• [Required action] Leave the pictures out and write out exactly the lines from the top of the entries through the line containing "This API only".

Rendered images with source text
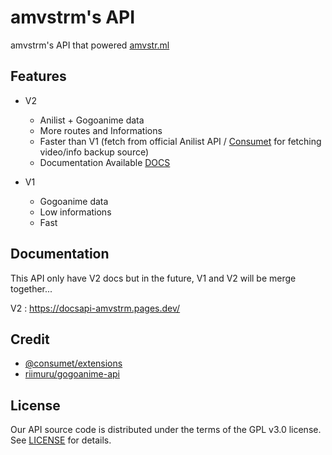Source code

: # amvstrm's API

amvstrm's API that powered [amvstr.ml](https://amvstr.ml)

## Features

- V2
  - Anilist + Gogoanime data
  - More routes and Informations
  - Faster than V1 (fetch from official Anilist API / [Consumet](https://github.com/consumet/consumet.ts) for fetching video/info backup source)
  - Documentation Available [DOCS](https://docsapi-amvstrm.pages.dev/)

- V1
  - Gogoanime data
  - Low informations
  - Fast

## Documentation

This API only have V2 docs but in the future, V1 and V2 will be merge together...  

V2 : https://docsapi-amvstrm.pages.dev/

## Credit

- [@consumet/extensions](https://github.com/consumet/consumet.ts)
- [riimuru/gogoanime-api](https://github.com/riimuru/gogoanime-api)

## License

Our API source code is distributed under the terms of the GPL v3.0 license. See [LICENSE](https://docs.amvstr.ml/license) for details.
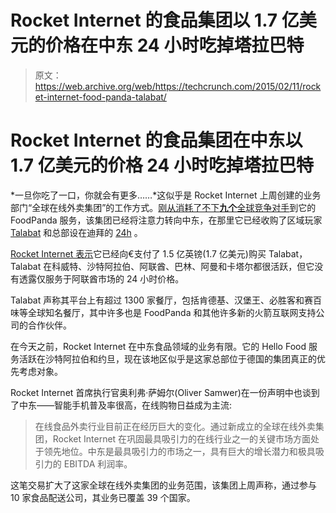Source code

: # Rocket Internet 的食品集团以 1.7 亿美元的价格在中东 24 小时吃掉塔拉巴特 

> 原文：<https://web.archive.org/web/https://techcrunch.com/2015/02/11/rocket-internet-food-panda-talabat/>

# Rocket Internet 的食品集团在中东以 1.7 亿美元的价格 24 小时吃掉塔拉巴特

*一旦你吃了一口，你就会有更多……*这似乎是 Rocket Internet 上周创建的业务部门“全球在线外卖集团”的工作方式。[刚从消耗了不下**九个**全球竞争对手](https://web.archive.org/web/20221207195754/https://beta.techcrunch.com/2015/02/05/food-glorious-food/)到它的 FoodPanda 服务，该集团已经将注意力转向中东，在那里它已经收购了区域玩家 [Talabat](https://web.archive.org/web/20221207195754/http://talabat.com/) 和总部设在迪拜的 [24h](https://web.archive.org/web/20221207195754/http://24h.ae/) 。

[Rocket Internet 表示](https://web.archive.org/web/20221207195754/http://rocketinternet.pr.co/95713-rocket-internet-further-strengthens-its-new-global-online-takeaway-group-with-strategic-investment-in-the-attractive-middle-east-online)它已经向€支付了 1.5 亿英镑(1.7 亿美元)购买 Talabat，Talabat 在科威特、沙特阿拉伯、阿联酋、巴林、阿曼和卡塔尔都很活跃，但它没有透露仅服务于阿联酋市场的 24 小时价格。

Talabat 声称其平台上有超过 1300 家餐厅，包括肯德基、汉堡王、必胜客和赛百味等全球知名餐厅，其中许多也是 FoodPanda 和其他许多新的火箭互联网支持公司的合作伙伴。

在今天之前，Rocket Internet 在中东食品领域的业务有限。它的 Hello Food 服务活跃在沙特阿拉伯和约旦，现在该地区似乎是这家总部位于德国的集团真正的优先考虑对象。

Rocket Internet 首席执行官奥利弗·萨姆尔(Oliver Samwer)在一份声明中也谈到了中东——智能手机普及率很高，在线购物日益成为主流:

> 在线食品外卖行业目前正在经历巨大的变化。通过新成立的全球在线外卖集团，Rocket Internet 在巩固最具吸引力的在线行业之一的关键市场方面处于领先地位。中东是最具吸引力的市场之一，具有巨大的增长潜力和极具吸引力的 EBITDA 利润率。

这笔交易扩大了这家全球在线外卖集团的业务范围，该集团上周声称，通过参与 10 家食品配送公司，其业务已覆盖 39 个国家。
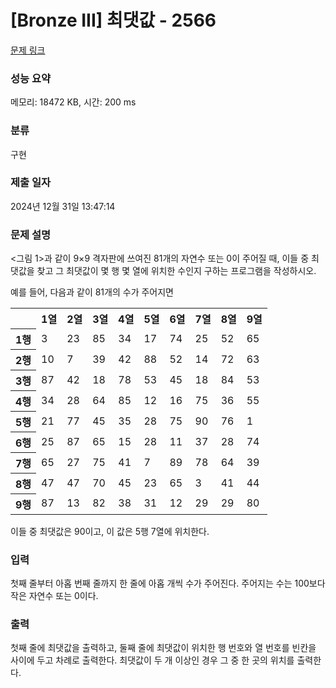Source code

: # [Bronze III] 최댓값 - 2566 

[문제 링크](https://www.acmicpc.net/problem/2566) 

### 성능 요약

메모리: 18472 KB, 시간: 200 ms

### 분류

구현

### 제출 일자

2024년 12월 31일 13:47:14

### 문제 설명

<p style="user-select: auto !important;"><그림 1>과 같이 9×9 격자판에 쓰여진 81개의 자연수 또는 0이 주어질 때, 이들 중 최댓값을 찾고 그 최댓값이 몇 행 몇 열에 위치한 수인지 구하는 프로그램을 작성하시오.</p>

<p style="user-select: auto !important;">예를 들어, 다음과 같이 81개의 수가 주어지면</p>

<table class="table table-bordered td-center th-center table-center-40" style="user-select: auto !important;">
	<tbody style="user-select: auto !important;">
		<tr style="user-select: auto !important;">
			<th style="user-select: auto !important;"> </th>
			<th style="user-select: auto !important;">1열</th>
			<th style="user-select: auto !important;">2열</th>
			<th style="user-select: auto !important;">3열</th>
			<th style="user-select: auto !important;">4열</th>
			<th style="user-select: auto !important;">5열</th>
			<th style="user-select: auto !important;">6열</th>
			<th style="user-select: auto !important;">7열</th>
			<th style="user-select: auto !important;">8열</th>
			<th style="user-select: auto !important;">9열</th>
		</tr>
		<tr style="user-select: auto !important;">
			<th style="user-select: auto !important;">1행</th>
			<td style="user-select: auto !important;">3</td>
			<td style="user-select: auto !important;">23</td>
			<td style="user-select: auto !important;">85</td>
			<td style="user-select: auto !important;">34</td>
			<td style="user-select: auto !important;">17</td>
			<td style="user-select: auto !important;">74</td>
			<td style="user-select: auto !important;">25</td>
			<td style="user-select: auto !important;">52</td>
			<td style="user-select: auto !important;">65</td>
		</tr>
		<tr style="user-select: auto !important;">
			<th style="user-select: auto !important;">2행</th>
			<td style="user-select: auto !important;">10</td>
			<td style="user-select: auto !important;">7</td>
			<td style="user-select: auto !important;">39</td>
			<td style="user-select: auto !important;">42</td>
			<td style="user-select: auto !important;">88</td>
			<td style="user-select: auto !important;">52</td>
			<td style="user-select: auto !important;">14</td>
			<td style="user-select: auto !important;">72</td>
			<td style="user-select: auto !important;">63</td>
		</tr>
		<tr style="user-select: auto !important;">
			<th style="user-select: auto !important;">3행</th>
			<td style="user-select: auto !important;">87</td>
			<td style="user-select: auto !important;">42</td>
			<td style="user-select: auto !important;">18</td>
			<td style="user-select: auto !important;">78</td>
			<td style="user-select: auto !important;">53</td>
			<td style="user-select: auto !important;">45</td>
			<td style="user-select: auto !important;">18</td>
			<td style="user-select: auto !important;">84</td>
			<td style="user-select: auto !important;">53</td>
		</tr>
		<tr style="user-select: auto !important;">
			<th style="user-select: auto !important;">4행</th>
			<td style="user-select: auto !important;">34</td>
			<td style="user-select: auto !important;">28</td>
			<td style="user-select: auto !important;">64</td>
			<td style="user-select: auto !important;">85</td>
			<td style="user-select: auto !important;">12</td>
			<td style="user-select: auto !important;">16</td>
			<td style="user-select: auto !important;">75</td>
			<td style="user-select: auto !important;">36</td>
			<td style="user-select: auto !important;">55</td>
		</tr>
		<tr style="user-select: auto !important;">
			<th style="user-select: auto !important;">5행</th>
			<td style="user-select: auto !important;">21</td>
			<td style="user-select: auto !important;">77</td>
			<td style="user-select: auto !important;">45</td>
			<td style="user-select: auto !important;">35</td>
			<td style="user-select: auto !important;">28</td>
			<td style="user-select: auto !important;">75</td>
			<td style="user-select: auto !important;">90</td>
			<td style="user-select: auto !important;">76</td>
			<td style="user-select: auto !important;">1</td>
		</tr>
		<tr style="user-select: auto !important;">
			<th style="user-select: auto !important;">6행</th>
			<td style="user-select: auto !important;">25</td>
			<td style="user-select: auto !important;">87</td>
			<td style="user-select: auto !important;">65</td>
			<td style="user-select: auto !important;">15</td>
			<td style="user-select: auto !important;">28</td>
			<td style="user-select: auto !important;">11</td>
			<td style="user-select: auto !important;">37</td>
			<td style="user-select: auto !important;">28</td>
			<td style="user-select: auto !important;">74</td>
		</tr>
		<tr style="user-select: auto !important;">
			<th style="user-select: auto !important;">7행</th>
			<td style="user-select: auto !important;">65</td>
			<td style="user-select: auto !important;">27</td>
			<td style="user-select: auto !important;">75</td>
			<td style="user-select: auto !important;">41</td>
			<td style="user-select: auto !important;">7</td>
			<td style="user-select: auto !important;">89</td>
			<td style="user-select: auto !important;">78</td>
			<td style="user-select: auto !important;">64</td>
			<td style="user-select: auto !important;">39</td>
		</tr>
		<tr style="user-select: auto !important;">
			<th style="user-select: auto !important;">8행</th>
			<td style="user-select: auto !important;">47</td>
			<td style="user-select: auto !important;">47</td>
			<td style="user-select: auto !important;">70</td>
			<td style="user-select: auto !important;">45</td>
			<td style="user-select: auto !important;">23</td>
			<td style="user-select: auto !important;">65</td>
			<td style="user-select: auto !important;">3</td>
			<td style="user-select: auto !important;">41</td>
			<td style="user-select: auto !important;">44</td>
		</tr>
		<tr style="user-select: auto !important;">
			<th style="user-select: auto !important;">9행</th>
			<td style="user-select: auto !important;">87</td>
			<td style="user-select: auto !important;">13</td>
			<td style="user-select: auto !important;">82</td>
			<td style="user-select: auto !important;">38</td>
			<td style="user-select: auto !important;">31</td>
			<td style="user-select: auto !important;">12</td>
			<td style="user-select: auto !important;">29</td>
			<td style="user-select: auto !important;">29</td>
			<td style="user-select: auto !important;">80</td>
		</tr>
	</tbody>
</table>

<p style="user-select: auto !important;">이들 중 최댓값은 90이고, 이 값은 5행 7열에 위치한다.</p>

### 입력 

 <p style="user-select: auto !important;">첫째 줄부터 아홉 번째 줄까지 한 줄에 아홉 개씩 수가 주어진다. 주어지는 수는 100보다 작은 자연수 또는 0이다.</p>

### 출력 

 <p style="user-select: auto !important;">첫째 줄에 최댓값을 출력하고, 둘째 줄에 최댓값이 위치한 행 번호와 열 번호를 빈칸을 사이에 두고 차례로 출력한다. 최댓값이 두 개 이상인 경우 그 중 한 곳의 위치를 출력한다.</p>

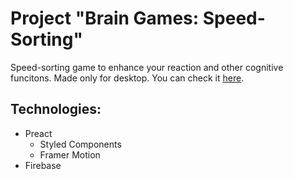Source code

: # Project "Brain Games: Speed-Sorting"

Speed-sorting game to enhance your reaction and other cognitive funcitons. 
Made only for desktop.
You can check it [here](https://speed-sorting-game-be676.web.app/).

## Technologies:

- Preact
  - Styled Components
  - Framer Motion
- Firebase
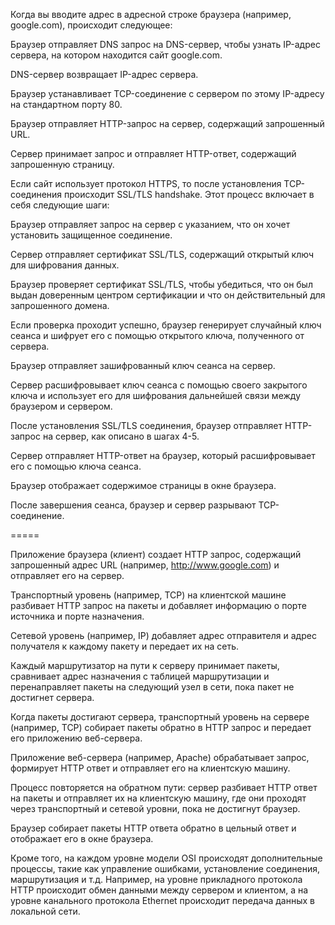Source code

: Когда вы вводите адрес в адресной строке браузера (например, google.com), происходит следующее:

Браузер отправляет DNS запрос на DNS-сервер, чтобы узнать IP-адрес сервера, на котором находится сайт google.com.

DNS-сервер возвращает IP-адрес сервера.

Браузер устанавливает TCP-соединение с сервером по этому IP-адресу на стандартном порту 80.

Браузер отправляет HTTP-запрос на сервер, содержащий запрошенный URL.

Сервер принимает запрос и отправляет HTTP-ответ, содержащий запрошенную страницу.

Если сайт использует протокол HTTPS, то после установления TCP-соединения происходит SSL/TLS handshake. Этот процесс включает в себя следующие шаги:

Браузер отправляет запрос на сервер с указанием, что он хочет установить защищенное соединение.

Сервер отправляет сертификат SSL/TLS, содержащий открытый ключ для шифрования данных.

Браузер проверяет сертификат SSL/TLS, чтобы убедиться, что он был выдан доверенным центром сертификации и что он действительный для запрошенного домена.

Если проверка проходит успешно, браузер генерирует случайный ключ сеанса и шифрует его с помощью открытого ключа, полученного от сервера.

Браузер отправляет зашифрованный ключ сеанса на сервер.

Сервер расшифровывает ключ сеанса с помощью своего закрытого ключа и использует его для шифрования дальнейшей связи между браузером и сервером.

После установления SSL/TLS соединения, браузер отправляет HTTP-запрос на сервер, как описано в шагах 4-5.

Сервер отправляет HTTP-ответ на браузер, который расшифровывает его с помощью ключа сеанса.

Браузер отображает содержимое страницы в окне браузера.

После завершения сеанса, браузер и сервер разрывают TCP-соединение.

=====

Приложение браузера (клиент) создает HTTP запрос, содержащий запрошенный адрес URL (например, http://www.google.com) и отправляет его на сервер.

Транспортный уровень (например, TCP) на клиентской машине разбивает HTTP запрос на пакеты и добавляет информацию о порте источника и порте назначения.

Сетевой уровень (например, IP) добавляет адрес отправителя и адрес получателя к каждому пакету и передает их на сеть.

Каждый маршрутизатор на пути к серверу принимает пакеты, сравнивает адрес назначения с таблицей маршрутизации и перенаправляет пакеты на следующий узел в сети, пока пакет не достигнет сервера.

Когда пакеты достигают сервера, транспортный уровень на сервере (например, TCP) собирает пакеты обратно в HTTP запрос и передает его приложению веб-сервера.

Приложение веб-сервера (например, Apache) обрабатывает запрос, формирует HTTP ответ и отправляет его на клиентскую машину.

Процесс повторяется на обратном пути: сервер разбивает HTTP ответ на пакеты и отправляет их на клиентскую машину, где они проходят через транспортный и сетевой уровни, пока не достигнут браузер.

Браузер собирает пакеты HTTP ответа обратно в цельный ответ и отображает его в окне браузера.

Кроме того, на каждом уровне модели OSI происходят дополнительные процессы, такие как управление ошибками, установление соединения, маршрутизация и т.д. Например, на уровне прикладного протокола HTTP происходит обмен данными между сервером и клиентом, а на уровне канального протокола Ethernet происходит передача данных в локальной сети.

• [Solution below]
Source code

: # amvstrm's API

amvstrm's API that powered [amvstr.ml](https://amvstr.ml)

## Features

- V2
  - Anilist + Gogoanime data
  - More routes and Informations
  - Faster than V1 (fetch from official Anilist API / [Consumet](https://github.com/consumet/consumet.ts) for fetching video/info backup source)
  - Documentation Available [DOCS](https://docsapi-amvstrm.pages.dev/)

- V1
  - Gogoanime data
  - Low informations
  - Fast

## Documentation

This API only have V2 docs but in the future, V1 and V2 will be merge together...  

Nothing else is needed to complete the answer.